Historia

Un perro ladra a un ataúd durante un funeral, el hijo sospechoso lo abre y lo encuentra vacío: la historia del día.

Ryan empieza a sospechar cuando su perro entra corriendo en la iglesia y empieza a ladrar al ataúd de su padre. Al ver al perro en posición de alerta, Ryan abre el ataúd y descubre que el cuerpo de su padre ha desaparecido.

Ryan salió del coche y se quedó fuera de la iglesia, sabiendo que no estaba preparado para despedirse de su padre. «Ni siquiera hemos podido darle a papá un funeral digno», pensó.
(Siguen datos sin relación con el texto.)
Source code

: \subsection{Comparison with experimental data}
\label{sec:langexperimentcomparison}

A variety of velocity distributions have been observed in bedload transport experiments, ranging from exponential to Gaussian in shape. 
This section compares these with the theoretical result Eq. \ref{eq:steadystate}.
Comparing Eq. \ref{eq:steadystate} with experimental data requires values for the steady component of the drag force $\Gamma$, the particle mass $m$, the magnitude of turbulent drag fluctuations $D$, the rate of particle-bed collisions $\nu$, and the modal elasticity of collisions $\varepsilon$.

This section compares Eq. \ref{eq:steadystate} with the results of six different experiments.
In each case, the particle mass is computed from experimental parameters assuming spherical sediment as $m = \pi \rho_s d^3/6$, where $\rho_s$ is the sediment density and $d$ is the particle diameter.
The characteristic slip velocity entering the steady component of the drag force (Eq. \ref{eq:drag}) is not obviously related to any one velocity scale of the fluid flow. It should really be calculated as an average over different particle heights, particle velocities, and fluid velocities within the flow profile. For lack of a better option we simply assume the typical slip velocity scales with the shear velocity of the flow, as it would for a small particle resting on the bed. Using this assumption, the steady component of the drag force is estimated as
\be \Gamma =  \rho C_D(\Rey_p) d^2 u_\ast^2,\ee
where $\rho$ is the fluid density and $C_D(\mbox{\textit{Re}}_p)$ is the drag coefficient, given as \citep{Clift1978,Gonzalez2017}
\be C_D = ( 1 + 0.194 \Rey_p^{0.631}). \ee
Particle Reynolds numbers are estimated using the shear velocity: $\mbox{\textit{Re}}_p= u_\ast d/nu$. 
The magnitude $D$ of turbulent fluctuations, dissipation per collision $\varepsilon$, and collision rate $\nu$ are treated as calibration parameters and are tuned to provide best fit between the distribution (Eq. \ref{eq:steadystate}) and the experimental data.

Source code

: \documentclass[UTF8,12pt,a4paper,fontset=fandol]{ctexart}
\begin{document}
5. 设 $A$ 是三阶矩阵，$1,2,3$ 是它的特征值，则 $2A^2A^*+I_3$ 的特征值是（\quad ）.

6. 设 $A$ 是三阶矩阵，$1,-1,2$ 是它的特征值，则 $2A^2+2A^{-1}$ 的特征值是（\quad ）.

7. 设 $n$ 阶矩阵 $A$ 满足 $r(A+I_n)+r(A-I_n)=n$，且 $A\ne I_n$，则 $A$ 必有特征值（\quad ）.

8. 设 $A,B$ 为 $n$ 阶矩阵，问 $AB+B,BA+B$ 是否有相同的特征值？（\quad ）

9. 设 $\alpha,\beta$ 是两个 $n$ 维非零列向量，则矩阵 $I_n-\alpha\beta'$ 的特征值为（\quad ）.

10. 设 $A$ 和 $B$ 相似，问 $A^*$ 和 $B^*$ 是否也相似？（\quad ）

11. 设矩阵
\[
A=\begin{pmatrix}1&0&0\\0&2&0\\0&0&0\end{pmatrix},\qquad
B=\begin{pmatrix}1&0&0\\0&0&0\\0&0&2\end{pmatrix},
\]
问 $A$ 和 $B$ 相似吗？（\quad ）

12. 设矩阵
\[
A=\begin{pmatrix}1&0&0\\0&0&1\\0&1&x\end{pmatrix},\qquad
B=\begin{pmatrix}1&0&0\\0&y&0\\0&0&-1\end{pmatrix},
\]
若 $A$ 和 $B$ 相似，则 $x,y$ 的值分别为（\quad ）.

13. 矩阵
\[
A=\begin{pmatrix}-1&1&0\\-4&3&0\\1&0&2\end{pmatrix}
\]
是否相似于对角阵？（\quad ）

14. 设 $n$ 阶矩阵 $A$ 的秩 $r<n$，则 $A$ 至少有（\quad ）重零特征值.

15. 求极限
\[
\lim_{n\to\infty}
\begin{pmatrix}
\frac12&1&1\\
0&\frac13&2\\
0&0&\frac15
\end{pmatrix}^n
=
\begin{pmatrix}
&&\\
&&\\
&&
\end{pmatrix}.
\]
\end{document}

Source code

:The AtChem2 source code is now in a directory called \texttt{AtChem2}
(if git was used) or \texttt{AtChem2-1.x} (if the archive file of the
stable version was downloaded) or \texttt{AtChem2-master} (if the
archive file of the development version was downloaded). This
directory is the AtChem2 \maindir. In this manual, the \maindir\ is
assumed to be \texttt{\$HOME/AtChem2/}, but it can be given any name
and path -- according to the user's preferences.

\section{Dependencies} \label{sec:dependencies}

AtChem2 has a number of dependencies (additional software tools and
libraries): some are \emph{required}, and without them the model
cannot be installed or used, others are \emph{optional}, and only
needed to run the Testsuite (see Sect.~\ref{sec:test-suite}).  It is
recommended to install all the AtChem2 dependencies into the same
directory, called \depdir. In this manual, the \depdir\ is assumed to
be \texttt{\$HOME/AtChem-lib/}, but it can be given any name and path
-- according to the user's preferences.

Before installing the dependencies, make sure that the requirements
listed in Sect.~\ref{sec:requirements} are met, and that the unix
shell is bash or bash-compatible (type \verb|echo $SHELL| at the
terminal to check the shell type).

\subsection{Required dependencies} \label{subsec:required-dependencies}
De repente, los ladridos agudos de Bella lo distrajeron.

Ryan se volvió hacia su coche, donde Bella estaba más agitada de lo habitual.

«¡Bella!». Le hizo una señal con la mano para que se tumbara y ella obedeció. Le acarició la cabeza a través de la ventanilla abierta del coche. «Ahora, quédate ahí, Bella».

Ryan se alejó, ignorando los gemidos de Bella, y entró en la iglesia. El ataúd de su padre Arnold ya estaba en su sitio, cerrado, y el director de la funeraria había acordonado discretamente la zona circundante porque Arnold había fallecido a causa de una enfermedad infecciosa.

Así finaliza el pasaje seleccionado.